Enable tracing to get information about the delegation path all the way from the root name servers down to the CDN nodes: dig +trace cdn.example.com.

Verify that a client is able to get DNS responses if one of the DNS servers are unavailable. Unavailability of single DNS servers may affect the latency of the DNS responses, but should not affect the availability of the DNS service.

Operations and monitoring

Given the VCL example above, individual cache nodes can be drained in a non-disruptive way by creating the file /etc/varnish/maintenance on a cache node. If this file exists on a cache node, the DNS servers will stop sending clients to this node. Existing clients will go to other nodes as soon as the DNS entry expires and is refreshed. Simply remove the file to let the cache node back into active duty again.

Health monitoring of the DNS nodes can be done using the check_dns plugin for Nagios and the built-in Prometheus interface from PowerDNS. For more information about managing PowerDNS, please refer to the PowerDNS documentation.

Conclusion

This tutorial shows how a simple and self-hosted DNS based GSLB can be set up to balance clients between multiple data centers. It takes the location of the client and the health of the cache nodes into account.

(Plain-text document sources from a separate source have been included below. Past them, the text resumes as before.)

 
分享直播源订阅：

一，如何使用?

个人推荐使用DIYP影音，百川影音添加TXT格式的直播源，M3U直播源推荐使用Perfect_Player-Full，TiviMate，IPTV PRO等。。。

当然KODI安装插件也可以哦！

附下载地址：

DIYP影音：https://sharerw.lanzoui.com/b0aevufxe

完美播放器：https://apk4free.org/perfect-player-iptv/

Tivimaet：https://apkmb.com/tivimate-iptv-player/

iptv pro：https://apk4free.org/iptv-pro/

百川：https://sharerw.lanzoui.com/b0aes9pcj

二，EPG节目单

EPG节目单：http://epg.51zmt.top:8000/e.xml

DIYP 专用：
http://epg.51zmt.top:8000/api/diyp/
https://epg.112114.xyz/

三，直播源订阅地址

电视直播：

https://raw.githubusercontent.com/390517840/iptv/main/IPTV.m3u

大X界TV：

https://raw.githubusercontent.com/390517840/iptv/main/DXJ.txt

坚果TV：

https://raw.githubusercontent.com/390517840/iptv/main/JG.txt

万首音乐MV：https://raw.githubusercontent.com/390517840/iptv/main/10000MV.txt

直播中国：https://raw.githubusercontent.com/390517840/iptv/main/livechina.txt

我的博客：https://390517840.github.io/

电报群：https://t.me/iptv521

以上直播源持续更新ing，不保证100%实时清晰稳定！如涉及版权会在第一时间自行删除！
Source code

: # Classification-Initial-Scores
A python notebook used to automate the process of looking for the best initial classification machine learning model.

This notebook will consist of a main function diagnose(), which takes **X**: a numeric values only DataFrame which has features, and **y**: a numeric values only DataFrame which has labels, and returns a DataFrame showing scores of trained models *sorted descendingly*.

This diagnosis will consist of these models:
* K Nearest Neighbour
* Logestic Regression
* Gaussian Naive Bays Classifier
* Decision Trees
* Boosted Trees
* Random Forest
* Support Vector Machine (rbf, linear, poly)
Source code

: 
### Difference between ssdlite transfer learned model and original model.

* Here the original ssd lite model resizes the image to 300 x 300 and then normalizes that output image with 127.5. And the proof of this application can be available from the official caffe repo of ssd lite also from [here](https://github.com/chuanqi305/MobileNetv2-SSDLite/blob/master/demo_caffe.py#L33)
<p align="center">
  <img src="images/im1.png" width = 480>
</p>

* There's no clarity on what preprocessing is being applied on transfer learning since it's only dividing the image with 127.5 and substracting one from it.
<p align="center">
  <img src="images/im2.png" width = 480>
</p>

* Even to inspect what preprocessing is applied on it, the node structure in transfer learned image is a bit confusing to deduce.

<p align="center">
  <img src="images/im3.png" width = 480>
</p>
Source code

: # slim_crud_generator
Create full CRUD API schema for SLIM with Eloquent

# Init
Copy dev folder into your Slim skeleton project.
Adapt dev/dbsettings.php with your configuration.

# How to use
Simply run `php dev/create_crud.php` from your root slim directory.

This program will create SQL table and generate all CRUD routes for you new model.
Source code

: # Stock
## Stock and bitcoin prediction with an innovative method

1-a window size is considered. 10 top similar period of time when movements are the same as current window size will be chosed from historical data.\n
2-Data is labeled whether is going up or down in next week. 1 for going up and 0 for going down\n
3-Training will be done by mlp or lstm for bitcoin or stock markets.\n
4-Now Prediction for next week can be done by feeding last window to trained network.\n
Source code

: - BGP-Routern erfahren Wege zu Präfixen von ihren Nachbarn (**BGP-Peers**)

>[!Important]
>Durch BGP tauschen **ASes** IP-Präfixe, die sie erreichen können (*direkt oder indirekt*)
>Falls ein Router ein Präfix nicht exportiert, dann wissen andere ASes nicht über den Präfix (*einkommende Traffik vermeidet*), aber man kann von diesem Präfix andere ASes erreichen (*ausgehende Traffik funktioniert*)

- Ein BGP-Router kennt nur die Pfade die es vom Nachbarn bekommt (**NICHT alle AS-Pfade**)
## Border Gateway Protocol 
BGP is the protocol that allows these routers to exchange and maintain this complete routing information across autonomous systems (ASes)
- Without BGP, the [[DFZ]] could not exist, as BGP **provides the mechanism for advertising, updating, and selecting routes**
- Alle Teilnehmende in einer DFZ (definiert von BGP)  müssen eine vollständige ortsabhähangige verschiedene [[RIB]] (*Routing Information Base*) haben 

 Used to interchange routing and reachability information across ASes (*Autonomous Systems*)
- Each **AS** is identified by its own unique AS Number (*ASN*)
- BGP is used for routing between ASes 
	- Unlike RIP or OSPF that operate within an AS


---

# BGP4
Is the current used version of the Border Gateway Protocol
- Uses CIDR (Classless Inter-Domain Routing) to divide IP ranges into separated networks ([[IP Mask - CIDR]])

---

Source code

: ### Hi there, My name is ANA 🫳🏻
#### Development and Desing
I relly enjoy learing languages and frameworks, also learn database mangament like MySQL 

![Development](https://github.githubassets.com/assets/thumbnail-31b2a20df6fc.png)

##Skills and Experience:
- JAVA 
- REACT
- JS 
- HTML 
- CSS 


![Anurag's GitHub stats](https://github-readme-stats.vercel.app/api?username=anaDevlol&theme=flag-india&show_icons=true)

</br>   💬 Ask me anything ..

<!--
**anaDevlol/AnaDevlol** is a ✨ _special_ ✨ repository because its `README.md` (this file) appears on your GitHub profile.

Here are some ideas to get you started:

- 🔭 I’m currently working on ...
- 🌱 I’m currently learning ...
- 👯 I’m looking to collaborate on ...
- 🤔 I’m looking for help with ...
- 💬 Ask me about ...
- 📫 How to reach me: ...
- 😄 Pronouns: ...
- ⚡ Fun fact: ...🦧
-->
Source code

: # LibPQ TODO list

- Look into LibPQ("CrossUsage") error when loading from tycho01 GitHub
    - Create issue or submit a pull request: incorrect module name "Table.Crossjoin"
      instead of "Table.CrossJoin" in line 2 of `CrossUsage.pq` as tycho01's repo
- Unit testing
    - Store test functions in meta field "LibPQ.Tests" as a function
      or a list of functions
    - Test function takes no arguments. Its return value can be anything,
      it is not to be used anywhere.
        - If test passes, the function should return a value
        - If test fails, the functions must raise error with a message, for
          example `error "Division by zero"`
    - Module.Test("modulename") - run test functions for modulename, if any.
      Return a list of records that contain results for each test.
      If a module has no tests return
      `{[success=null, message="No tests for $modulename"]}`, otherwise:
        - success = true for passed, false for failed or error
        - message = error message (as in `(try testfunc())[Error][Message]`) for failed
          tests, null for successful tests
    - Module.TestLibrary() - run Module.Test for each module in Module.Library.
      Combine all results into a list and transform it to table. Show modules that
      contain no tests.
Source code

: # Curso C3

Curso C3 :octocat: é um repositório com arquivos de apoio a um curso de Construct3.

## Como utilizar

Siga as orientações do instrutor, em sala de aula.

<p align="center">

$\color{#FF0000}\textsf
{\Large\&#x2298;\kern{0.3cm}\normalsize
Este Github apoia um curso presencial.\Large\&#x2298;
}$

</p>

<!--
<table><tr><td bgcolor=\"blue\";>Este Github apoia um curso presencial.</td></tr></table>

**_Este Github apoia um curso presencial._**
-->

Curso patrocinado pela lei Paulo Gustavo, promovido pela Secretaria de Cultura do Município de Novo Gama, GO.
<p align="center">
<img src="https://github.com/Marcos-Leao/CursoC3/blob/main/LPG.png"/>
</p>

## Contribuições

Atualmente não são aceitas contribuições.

For more advanced use cases, this setup can be extended in several ways. Examples of next steps are:

  • to expose the DNS servers using anycast,
  • put the cache nodes behind layer 4 load balancers (with DR/DSR) to provide a single point of entry in each data center,
  • and/or take utilization of each cache node into account.